In questi giorni si fa un gran parlare di te: sono ormai dieci anni che sei partito, ma non sei poi così lontano. Voglio dirti grazie. Hai saputo descrivere l’attesa del mio cuore come mai sarei riuscito solo a fare. Dal primo giorno che ti ho incontrato mi ero persuaso di aver trovato un amico: un uomo sincero col suo tormento, non invischiato nell’assurda lotta per prevalere, primeggiare, possedere ma in cerca soltanto di un senso per cui valesse la pena vivere. E’ raro trovare uomini così, Giorgio! Nell’apice del tuo successo hai lasciato tutto per seguire questa ricerca: soldi, carriera, potere, notorietà, tutto. Ti sei rimesso in gioco in teatro rischiando come solo un matto saprebbe fare, perché tutto il successo era niente per la tua sete. Ma è proprio nella pazzia, ci hai insegnato, che riposa la sanità. Passiamo la vita a far finta di essere sani – sudando per applicare gli schemi che la società borghese ci impone – e invece la sanità, la salvezza, è proprio nella rottura di questi schemi. Hai capito che il vero rivoluzionario non è chi rompe le vetrine, o le 128, ma chi disintegra questi scheletri. La rivoluzione non è nella società ma nell’intimità. La tua lealtà è la mia lealtà, la tua attesa è la mia attesa, la tua pazzia è la mia pazzia.

Hai sdoganato alcuni tabù con il dramma e l’ironia di un maestro: il sesso, per esempio.

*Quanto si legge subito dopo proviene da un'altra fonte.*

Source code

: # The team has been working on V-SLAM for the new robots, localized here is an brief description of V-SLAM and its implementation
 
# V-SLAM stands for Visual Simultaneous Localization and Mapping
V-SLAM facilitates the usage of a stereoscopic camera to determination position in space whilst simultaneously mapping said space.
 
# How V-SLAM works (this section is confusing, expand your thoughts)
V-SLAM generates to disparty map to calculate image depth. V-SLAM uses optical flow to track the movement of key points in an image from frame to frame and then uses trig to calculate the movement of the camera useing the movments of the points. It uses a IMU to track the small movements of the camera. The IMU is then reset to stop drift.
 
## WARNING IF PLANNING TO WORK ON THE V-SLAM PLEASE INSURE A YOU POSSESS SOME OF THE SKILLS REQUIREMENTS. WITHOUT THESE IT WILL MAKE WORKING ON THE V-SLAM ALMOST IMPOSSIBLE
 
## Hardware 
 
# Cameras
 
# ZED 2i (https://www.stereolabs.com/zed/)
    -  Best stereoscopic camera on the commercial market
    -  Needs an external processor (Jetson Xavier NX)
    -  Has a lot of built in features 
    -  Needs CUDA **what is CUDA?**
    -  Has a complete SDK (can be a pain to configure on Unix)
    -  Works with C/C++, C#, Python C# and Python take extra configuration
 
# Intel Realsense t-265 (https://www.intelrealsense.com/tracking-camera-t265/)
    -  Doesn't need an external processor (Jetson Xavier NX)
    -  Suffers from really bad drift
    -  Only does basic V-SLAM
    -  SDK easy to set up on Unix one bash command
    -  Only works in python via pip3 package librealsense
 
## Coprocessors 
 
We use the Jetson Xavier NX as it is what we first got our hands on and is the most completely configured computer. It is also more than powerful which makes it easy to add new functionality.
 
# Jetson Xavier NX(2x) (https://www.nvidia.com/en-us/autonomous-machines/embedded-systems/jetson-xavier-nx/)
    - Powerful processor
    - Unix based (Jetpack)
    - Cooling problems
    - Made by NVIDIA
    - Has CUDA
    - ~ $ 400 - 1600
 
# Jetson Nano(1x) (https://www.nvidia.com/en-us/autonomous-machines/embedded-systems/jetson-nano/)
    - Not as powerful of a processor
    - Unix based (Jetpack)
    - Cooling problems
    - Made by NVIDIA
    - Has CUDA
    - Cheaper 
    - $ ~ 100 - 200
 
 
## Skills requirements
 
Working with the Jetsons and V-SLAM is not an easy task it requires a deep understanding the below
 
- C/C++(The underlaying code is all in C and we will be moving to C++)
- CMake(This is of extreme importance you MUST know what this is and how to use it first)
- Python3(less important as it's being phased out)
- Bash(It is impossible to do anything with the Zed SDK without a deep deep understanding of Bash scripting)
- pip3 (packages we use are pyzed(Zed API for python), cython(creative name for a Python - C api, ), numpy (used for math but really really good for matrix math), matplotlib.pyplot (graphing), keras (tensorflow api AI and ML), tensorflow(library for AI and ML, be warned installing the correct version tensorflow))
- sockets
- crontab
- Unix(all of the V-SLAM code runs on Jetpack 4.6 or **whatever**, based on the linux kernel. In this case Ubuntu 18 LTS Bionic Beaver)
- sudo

E’ una cosa bella – l’hai descritta così bene! – assurdo da condannare per un pretesco clericalismo ma anche piccola per il cuore, tanto più se osannata come un dio e inserita nella routine piccolo borghese del “sabato sera” ad ogni costo. Senza più libertà, senza più armonia, senza più scopo. Come pure assai piccino, oltre che inutile – ci hai ripetuto – è disintegrare le famiglie per correr dietro ai “brividini del cuore” di noi fragili affettati d’affezione. 

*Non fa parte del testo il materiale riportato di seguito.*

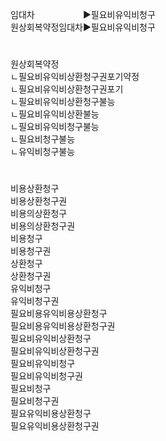 <link rel="stylesheet" href="../_res/darkmode.css">  

임대차ㅤㅤㅤㅤㅤㅤ▶<span class="r">필요비유익비청구</span>  
원상회복약정임대차▶<span class="t">필요비유익비청구</span>  


#
원상회복약정  
ㄴ필요비유익비상환청구권포기약정  
ㄴ필요비유익비상환청구권포기  
ㄴ필요비유익비상환청구불능  
ㄴ필요비유익비상환불능  
ㄴ필요비유익비청구불능  
ㄴ필요비청구불능  
ㄴ유익비청구불능  

#
비용상환청구  
비용상환청구권  
비용의상환청구  
비용의상환청구권  
비용청구  
비용청구권  
상환청구  
상환청구권  
유익비청구  
유익비청구권  
필요비용유익비용상환청구  
필요비용유익비용상환청구권  
필요비유익비상환청구  
필요비유익비상환청구권  
필요비유익비청구  
필요비유익비청구권  
필요비청구  
필요비청구권  
필요유익비용상환청구  
필요유익비용상환청구권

Le nevrosi, anche, hai sdoganato, raccontando dal vivo della tua pelle segnata le ansie, le angosce, le ossessioni, i dubbi di noi antichi moderni, facendoci piangere e ridere insieme. Roba scomoda, pochi ne avevano parlato, e sempre già schierati: tu hai preso di petto tutti i limiti dell’uomo – quelli fisici, quelli psicologici, quelli affettivi – e li hai percorsi fino in fondo. Perché? Perché esistono: e se esistono, perché nasconderli? Che fatica assurda nascondere l’evidenza… Sei stato un vero rivoluzionario perché sei stato un profondo realista. Hai seguito i segni della realtà e non le indicazioni delle teorie, e così hai rivoluzionato la rivoluzione.

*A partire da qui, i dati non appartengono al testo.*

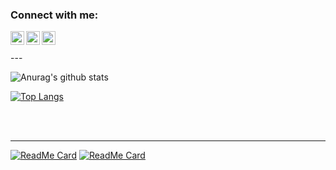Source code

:### Connect with me:

[<img align="left" alt="codeSTACKr | Twitter" width="22px" src="https://cdn.jsdelivr.net/npm/simple-icons@v3/icons/twitter.svg" />][twitter]
[<img align="left" alt="codeSTACKr | LinkedIn" width="22px" src="https://cdn.jsdelivr.net/npm/simple-icons@v3/icons/linkedin.svg" />][linkedin]
[<img align="left" alt="codeSTACKr | Instagram" width="22px" src="https://cdn.jsdelivr.net/npm/simple-icons@v3/icons/instagram.svg" />][instagram]

<br />
<br />
---

![Anurag's github stats](https://github-readme-stats.vercel.app/api?username=Daniele1209&show_icons=true&theme=dark)

[![Top Langs](https://github-readme-stats.vercel.app/api/top-langs/?username=Daniele1209&theme=dark)](https://github.com/anuraghazra/github-readme-stats)

<br />
<br />

---

[![ReadMe Card](https://github-readme-stats.vercel.app/api/pin/?username=Daniele1209&repo=Machine-Learning-Playground&theme=onedark)](https://github.com/anuraghazra/github-readme-stats)
[![ReadMe Card](https://github-readme-stats.vercel.app/api/pin/?username=Daniele1209&repo=COVID-19-chart-app-using-Qt&theme=onedark)](https://github.com/anuraghazra/github-readme-stats)


[twitter]: https://twitter.com/MoshDany
[instagram]: https://www.instagram.com/daniele__mos
[linkedin]: https://www.linkedin.com/in/daniele-mos-121209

Il vero sovversivo non passa mai di moda, Giorgio. Per questo, anche adesso, ascoltandoti, mi è impossibile restare indifferente. Rimetti davanti alla mia distrazione l’abisso senza fondo del mio bisogno e mi inviti a guardarlo, a non scansarlo, a prenderlo di petto, percorrendo magari una strada diversa dalla tua, nuova, più vera, che tu non hai avuto modo – chissà per quale meraviglioso mistero – di attraversare. Perché a te non interessa aver ragione, non ti è mai interessato dare indicazioni per poi affannarsi nel difenderle. Questa è una pratica da oppressi. Chi si erge a sapiente, chi pretende di sapere, si fa schiavo della sua saccenza, sempre costretto a difenderla. A te, invece, interessa solo il vero, il reale, l’oggettivo, anche se diverso dal tuo punto di vista. Che aria nuova starti davanti!

Per questo, signor G, lasciami dire con un pizzico di sentimentalismo e una marea di ragioni, che ti voglio bene.

Caro, mi sei fra gli amici più cari.